# Anybody know how to cover cabinets?



## hatchet (Dec 13, 2003)

Going to be difficult to make a removable covering - short of possibly a fabric covering. Anything else won't stay attach much more than a night without sanding the finish off.


----------



## Grumpy (Dec 12, 2003)

tackly (literally) paper. The stuff you use to line your shelves. It's going to look tacky though, but is removeable. When I say tacky, I mean ugly.
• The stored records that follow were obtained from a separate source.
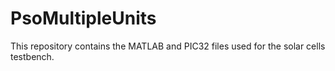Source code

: # PsoMultipleUnits

This repository contains the MATLAB and PIC32 files used for the solar cells testbench.
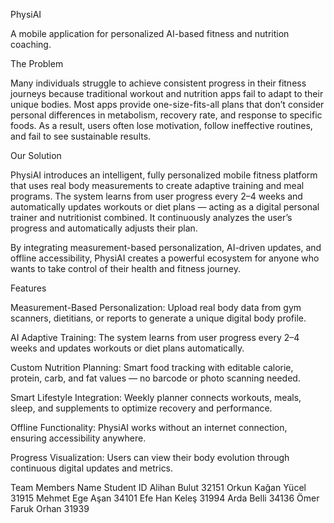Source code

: PhysiAI

A mobile application for personalized AI-based fitness and nutrition coaching.

The Problem

Many individuals struggle to achieve consistent progress in their fitness journeys because traditional workout and nutrition apps fail to adapt to their unique bodies.
Most apps provide one-size-fits-all plans that don’t consider personal differences in metabolism, recovery rate, and response to specific foods.
As a result, users often lose motivation, follow ineffective routines, and fail to see sustainable results.

Our Solution

PhysiAI introduces an intelligent, fully personalized mobile fitness platform that uses real body measurements to create adaptive training and meal programs.
The system learns from user progress every 2–4 weeks and automatically updates workouts or diet plans — acting as a digital personal trainer and nutritionist combined.
It continuously analyzes the user’s progress and automatically adjusts their plan.

By integrating measurement-based personalization, AI-driven updates, and offline accessibility, PhysiAI creates a powerful ecosystem for anyone who wants to take control of their health and fitness journey.

Features

Measurement-Based Personalization: Upload real body data from gym scanners, dietitians, or reports to generate a unique digital body profile.

AI Adaptive Training: The system learns from user progress every 2–4 weeks and updates workouts or diet plans automatically.

Custom Nutrition Planning: Smart food tracking with editable calorie, protein, carb, and fat values — no barcode or photo scanning needed.

Smart Lifestyle Integration: Weekly planner connects workouts, meals, sleep, and supplements to optimize recovery and performance.

Offline Functionality: PhysiAI works without an internet connection, ensuring accessibility anywhere.

Progress Visualization: Users can view their body evolution through continuous digital updates and metrics.

Team Members
Name	Student ID
Alihan Bulut	32151
Orkun Kağan Yücel	31915
Mehmet Ege Aşan	34101
Efe Han Keleş	31994
Arda Belli	34136
Ömer Faruk Orhan	31939
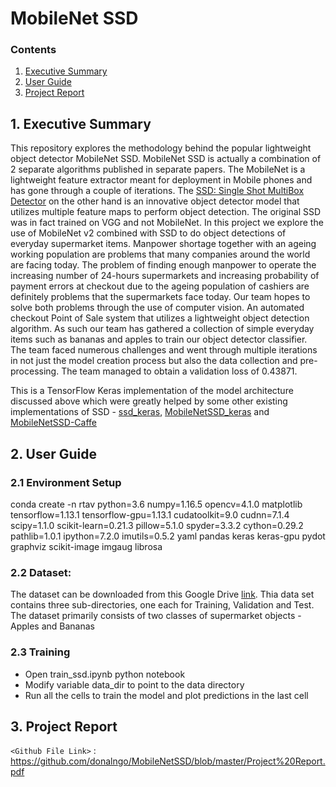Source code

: # MobileNet SSD

### Contents

1. [Executive Summary](#1-executive-summary)
2. [User Guide](#2-user-guide)
3. [Project Report](#3-project-report)

## 1. Executive Summary

This repository explores the methodology behind the popular lightweight object detector MobileNet SSD. MobileNet SSD is actually a combination of 2 separate algorithms published in separate papers. The MobileNet is a lightweight feature extractor meant for deployment in Mobile phones and has gone through a couple of iterations. The [SSD: Single Shot MultiBox Detector](https://arxiv.org/abs/1512.02325) on the other hand is an innovative object detector model that utilizes multiple feature maps to perform object detection. The original SSD was in fact trained on VGG and not MobileNet. 
In this project we explore the use of MobileNet v2 combined with SSD to do object detections of everyday supermarket items. Manpower shortage together with an ageing working population are problems that many companies around the world are facing today. The problem of finding enough manpower to operate the increasing number of 24-hours supermarkets and increasing probability of payment errors at checkout due to the ageing population of cashiers are definitely problems that the supermarkets face today. 
Our team hopes to solve both problems through the use of computer vision. An automated checkout Point of Sale system that utilizes a lightweight object detection algorithm. As such our team has gathered a collection of simple everyday items such as bananas and apples to train our object detector classifier.  
The team faced numerous challenges and went through multiple iterations in not just the model creation process but also the data collection and pre-processing. 
The team managed to obtain a validation loss of 0.43871.

This is a TensorFlow Keras implementation of the  model architecture discussed above which were greatly helped by some other  existing implementations of SSD - [ssd_keras](https://github.com/pierluigiferrari/ssd_keras), [MobileNetSSD_keras](https://github.com/ManishSoni1908/Mobilenet-ssd-keras) and [MobileNetSSD-Caffe](https://github.com/chuanqi305/MobileNet-SSD)



## 2. User Guide
### 2.1 Environment Setup
conda create -n rtav python=3.6 numpy=1.16.5 opencv=4.1.0 matplotlib tensorflow=1.13.1 tensorflow-gpu=1.13.1 cudatoolkit=9.0 cudnn=7.1.4 scipy=1.1.0 scikit-learn=0.21.3 pillow=5.1.0 spyder=3.3.2 cython=0.29.2 pathlib=1.0.1 ipython=7.2.0 imutils=0.5.2 yaml pandas keras keras-gpu pydot graphviz scikit-image imgaug librosa

### 2.2 Dataset:
The dataset can be downloaded from this Google Drive [link](https://drive.google.com/open?id=1mpJ3Oqv-RLlQ1t5fgfn7d2Fx4ui2VRYr). Thia data set contains three sub-directories, one each for Training, Validation and Test. The dataset primarily consists of two classes of supermarket objects - Apples and Bananas

### 2.3 Training
- Open train_ssd.ipynb python notebook
- Modify variable data_dir to point to the data directory
- Run all the cells to train the model and plot predictions in the last cell

## 3. Project Report

`<Github File Link>` : <https://github.com/donalngo/MobileNetSSD/blob/master/Project%20Report.pdf>

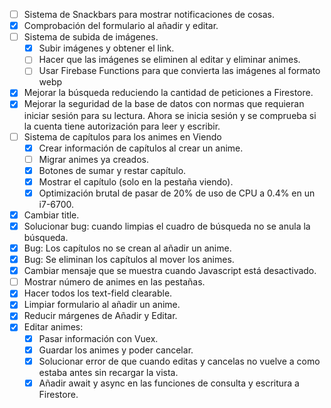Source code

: - [ ] Sistema de Snackbars para mostrar notificaciones de cosas.
- [x] Comprobación del formulario al añadir y editar.
- [ ] Sistema de subida de imágenes.
	- [x] Subir imágenes y obtener el link.
	- [ ] Hacer que las imágenes se eliminen al editar y eliminar animes.
	- [ ] Usar Firebase Functions para que convierta las imágenes al formato webp
- [x] Mejorar la búsqueda reduciendo la cantidad de peticiones a Firestore.
- [x] Mejorar la seguridad de la base de datos con normas que requieran iniciar sesión para su lectura. Ahora se inicia sesión y se comprueba si la cuenta tiene autorización para leer y escribir.
- [ ] Sistema de capítulos para los animes en Viendo
	- [x] Crear información de capítulos al crear un anime.
	- [ ] Migrar animes ya creados.
	- [x] Botones de sumar y restar capítulo.
	- [x] Mostrar el capítulo (solo en la pestaña viendo).
	- [x] Optimización brutal de pasar de 20% de uso de CPU a 0.4% en un i7-6700.
- [x] Cambiar title.
- [x] Solucionar bug: cuando limpias el cuadro de búsqueda no se anula la búsqueda.
- [x] Bug: Los capítulos no se crean al añadir un anime.
- [x] Bug: Se eliminan los capítulos al mover los animes.
- [x] Cambiar mensaje que se muestra cuando Javascript está desactivado.
- [ ] Mostrar número de animes en las pestañas.
- [x] Hacer todos los text-field clearable.
- [x] Limpiar formulario al añadir un anime.
- [x] Reducir márgenes de Añadir y Editar.
- [x] Editar animes:
	- [x] Pasar información con Vuex.
	- [x] Guardar los animes y poder cancelar.
	- [x] Solucionar error de que cuando editas y cancelas no vuelve a como estaba antes sin recargar la vista.
	- [x] Añadir await y async en las funciones de consulta y escritura a Firestore.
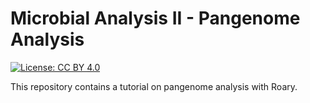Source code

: # Microbial Analysis II - Pangenome Analysis

[![License: CC BY 4.0](https://img.shields.io/badge/License-CC%20BY%204.0-blue.svg)](https://creativecommons.org/licenses/by/4.0/)

This repository contains a tutorial on pangenome analysis with Roary.
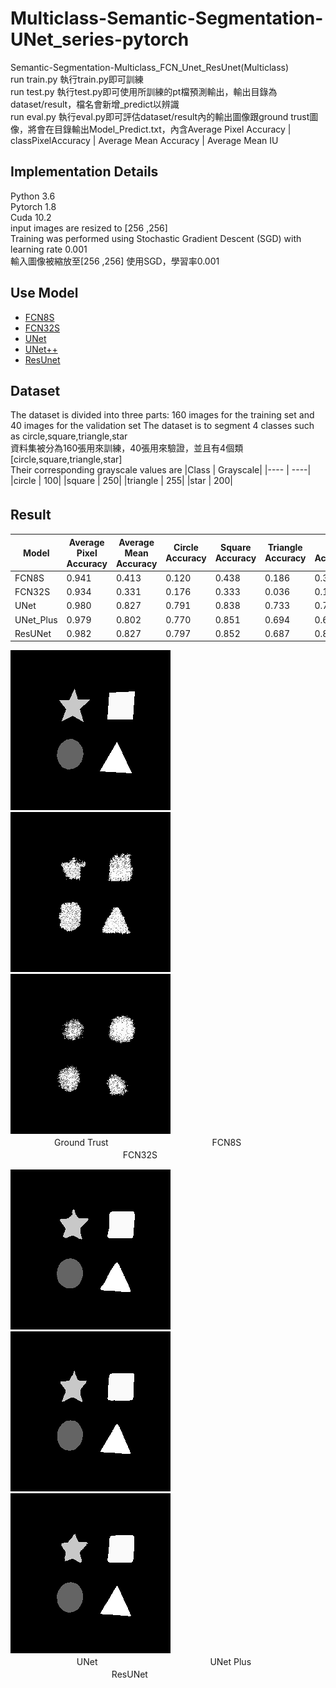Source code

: # Multiclass-Semantic-Segmentation-UNet_series-pytorch
Semantic-Segmentation-Multiclass_FCN_Unet_ResUnet(Multiclass)  
run train.py 執行train.py即可訓練  
run test.py   執行test.py即可使用所訓練的pt檔預測輸出，輸出目錄為dataset/result，檔名會新增_predict以辨識  
run eval.py   執行eval.py即可評估dataset/result內的輸出圖像跟ground trust圖像，將會在目錄輸出Model_Predict.txt，內含Average Pixel Accuracy | classPixelAccuracy | Average Mean Accuracy | Average Mean IU    
  
## **Implementation Details**  
Python 3.6  
Pytorch 1.8  
Cuda 10.2  
input images are resized to [256 ,256]   
Training was performed using Stochastic Gradient Descent (SGD) with learning rate 0.001    
輸入圖像被縮放至[256 ,256]   使用SGD，學習率0.001  

## **Use Model**  
+ [FCN8S](https://github.com/bat67/pytorch-FCN-easiest-demo)
+ [FCN32S](https://github.com/bat67/pytorch-FCN-easiest-demo)
+ [UNet](https://medium.com/analytics-vidhya/pytorch-implementation-of-semantic-segmentation-for-single-class-from-scratch-81f96643c98c)  
+ [UNet++](https://github.com/4uiiurz1/pytorch-nested-unet)
+ [ResUnet](https://github.com/galprz/brain-tumor-segmentation)  

## **Dataset**  
The dataset is divided into three parts: 160 images for the training set and 40 images for the validation set
The dataset is to segment 4 classes such as circle,square,triangle,star  
資料集被分為160張用來訓練，40張用來驗證，並且有4個類[circle,square,triangle,star]  
Their corresponding grayscale values are
|Class | Grayscale|
|---- | ----|
|circle | 100|
|square |  250|
|triangle |  255|
|star |  200| 
  
## **Result**  　　
|Model | Average Pixel Accuracy|Average Mean Accuracy|Circle Accuracy|Square Accuracy|Triangle Accuracy|Star Accuracy|Background Accuracy|
|---- | ----|----|---- | ----|----|----|----|
|FCN8S | 0.941|0.413|0.120|0.438|  0.186|0.323|0.998|
|FCN32S | 0.934|0.331|0.176|0.333|  0.036|0.112|0.998|
|UNet | 0.980|0.827|0.791|0.838|  0.733|0.775|0.996|
|UNet_Plus | 0.979|0.802|0.770|0.851|  0.694|0.696|0.997|
|ResUNet | 0.982|0.827|0.797|0.852|  0.687|0.800|0.998|

![images](dataset/data_shape/vaild_annot_mask/166.json_mask.png)  ![images](doc/fcn8s_166.json_mask_predict.png)    ![images](doc/fcn32s_166.json_mask_predict.png)  
　　　　　Ground Trust 　　　　　　　　　　   　    FCN8S 　　　　　　　　　　   　 　 FCN32S

![images](doc/unet_166.json_mask_predict.png)  ![images](doc/unetplus_166.json_mask_predict.png)  ![images](doc/resunet_166.json_mask_predict.png)    
　　　　　 　 　UNet 　　　　　　　　　　   　      　UNet Plus 　　　　　　　　　　   　  ResUNet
Perhaps strike up a deal with your landlord to split the bill on a cabinet resurface project. THere are plenty of companies, like sears (high priced), that will come in and replace the cabinet and droor faces. This will give your kitchen a new updated and bright look.


----------



## Mark (Dec 15, 2003)

This is just a tacky an idea but you might try wallpapering them. You might find a nice print you like and it won't take you but a day on each end to apply and or remove. Just make sure to get a small tub of vinyl to vinyl paste for the corners and overlaps so it sticks better.




ineedadvice4 said:


> Cabinets
> 
> Does anyone know how to cover (dark) kitchen cabinets?
> 
> ...


----------



## Guest (Apr 24, 2004)

*Cabinets*

Sometimes just adding new hardware can change the look of the cabinets. Get silver hinges and knobs, or maybe you would be allowed to just paint any trim on the doors.


----------